Putin not yet decided on use of force in Ukraine
Updated: 2014-03-02 04:18
MOSCOW - Russian President Vladimir Putin has not yet decided on the use of military force in Ukraine despite winning the green light from the upper house of parliament for such a move, presidential spokesman Dmitry Peskov said Saturday.
"Now that the Federation Council, upper house of parliament, adopted the relevant decision, the president has received the full array of means needed for settling the situation both in terms of using troops and in terms of making a decision on the head of our diplomatic mission in the United States," Peskov told a local television station.
"We would like to hope that the situation will not develop the way it has been developing up to date -- escalation and threat to the Russian-speaking population in Crimea," the Itar-Tass news agency quoted Peskov as saying.
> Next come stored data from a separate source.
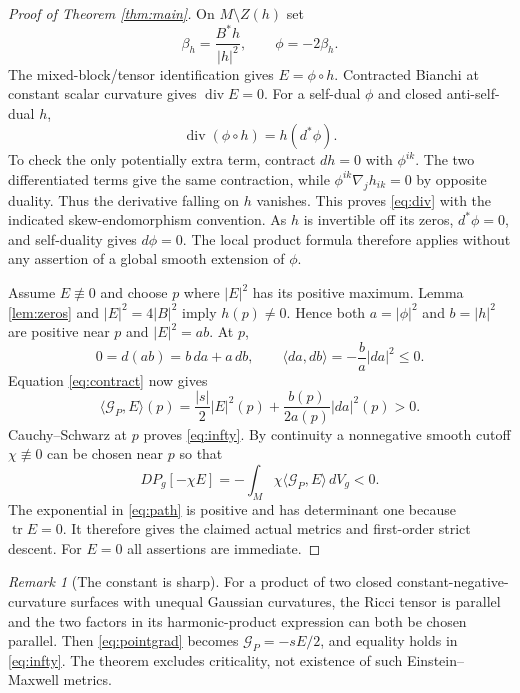 \documentclass[11pt,a4paper]{article}
\theoremstyle{remark}\newtheorem{remark}[theorem]{Remark}
\newcommand{\tr}{\operatorname{tr}}
\newcommand{\diver}{\operatorname{div}}
\newcommand{\GP}{\mathcal G_P}
\newcommand{\ip}[2]{\langle #1,#2\rangle}
\numberwithin{equation}{section}
\begin{document}
\begin{proof}[Proof of Theorem \ref{thm:main}]
On $M\setminus Z(h)$ set
\[
 \beta_h=\frac{B^*h}{|h|^2},\qquad \phi=-2\beta_h.
\]
The mixed-block/tensor identification gives $E=\phi\circ h$.
Contracted Bianchi at constant scalar curvature gives $\diver E=0$.
For a self-dual $\phi$ and closed anti-self-dual $h$,
\begin{equation}\label{eq:div}
 \diver(\phi\circ h)=h(d^*\phi).
\end{equation}
To check the only potentially extra term, contract $dh=0$ with
$\phi^{ik}$. The two differentiated terms give the same contraction,
while $\phi^{ik}\nabla_jh_{ik}=0$ by opposite duality. Thus the derivative
falling on $h$ vanishes. This proves \eqref{eq:div} with the indicated
skew-endomorphism convention. As $h$ is invertible off its zeros,
$d^*\phi=0$, and self-duality gives $d\phi=0$. The local product formula
therefore applies without any assertion of a global smooth extension of
$\phi$.

Assume $E\not\equiv0$ and choose $p$ where $|E|^2$ has its positive
maximum. Lemma \ref{lem:zeros} and $|E|^2=4|B|^2$ imply $h(p)\ne0$.
Hence both $a=|\phi|^2$ and $b=|h|^2$ are positive near $p$ and
$|E|^2=ab$. At $p$,
\[
 0=d(ab)=b\,da+a\,db,
 \qquad \ip{da}{db}=-\frac ba|da|^2\le0.
\]
Equation \eqref{eq:contract} now gives
\begin{equation}\label{eq:max}
 \ip{\GP}{E}(p)=\frac{|s|}{2}|E|^2(p)
                  +\frac{b(p)}{2a(p)}|da|^2(p)>0.
\end{equation}
Cauchy--Schwarz at $p$ proves \eqref{eq:infty}. By continuity a nonnegative
smooth cutoff $\chi\not\equiv0$ can be chosen near $p$ so that
\[
 DP_g[-\chi E]=-\int_M\chi\ip{\GP}{E}\,dV_g<0.
\]
The exponential in \eqref{eq:path} is positive and has determinant one
because $\tr E=0$. It therefore gives the claimed actual metrics and
first-order strict descent. For $E=0$ all assertions are immediate.
\end{proof}

\begin{remark}[The constant is sharp]
For a product of two closed constant-negative-curvature surfaces with
unequal Gaussian curvatures, the Ricci tensor is parallel and the two
factors in its harmonic-product expression can both be chosen parallel.
Then \eqref{eq:pointgrad} becomes $\GP=-sE/2$, and equality holds in
\eqref{eq:infty}. The theorem excludes criticality, not existence of such
Einstein--Maxwell metrics.
\end{remark}
\end{document}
Earlier in the day, Putin asked for approval of using armed forces in Ukraine "in connection with the extraordinary situation in Ukraine, the threat to the lives of citizens of the Russian Federation, our compatriots, and the personnel of the military contingent of the Armed Forces of the Russian Federation deployed in the territory of Ukraine ( Autonomous Republic of Crimea)," the Kremlin said.
His request came hours after the State Duma, lower house of the parliament, asked him to take measures to stabilize the situation in Crimea, a Ukrainian autonomous region that is the epicenter of the ongoing crisis in the former Soviet republic.
The troops would be used until the "political-social situation in the country is normalized," the Kremlin said.
Also Saturday, Russian Federal Council chairperson Valentina Matvienko said neither NATO nor the United States had any legal justification for using armed forces in Ukraine.
"We are acting in strict compliance with legislation and the Constitution. One needs a reason to use such an extreme measure," the Interfax news agency quoted her as saying.
Yuri Vorobyov, Federal Council deputy chairman, said Saturday that U.S. President Barack Obama had "crossed the red line and insulted the Russian people" by warning that "there will be costs" for any military intervention in Ukraine.
Calling Obama's remarks as "a direct threat" to Russia, he insisted that Russia recall its ambassador from Washington.
Ousted Ukrainian President Viktor Yanukovych, who showed up Friday for the first time in his week-long hiding, said in a statement Saturday that he condemned "the attempts of those who have seized power in Kiev to force their ways in Crimea."
He supported Crimean authorities' appeal to Russia for " comprehensive assistance to, and the protection of, the Crimeans."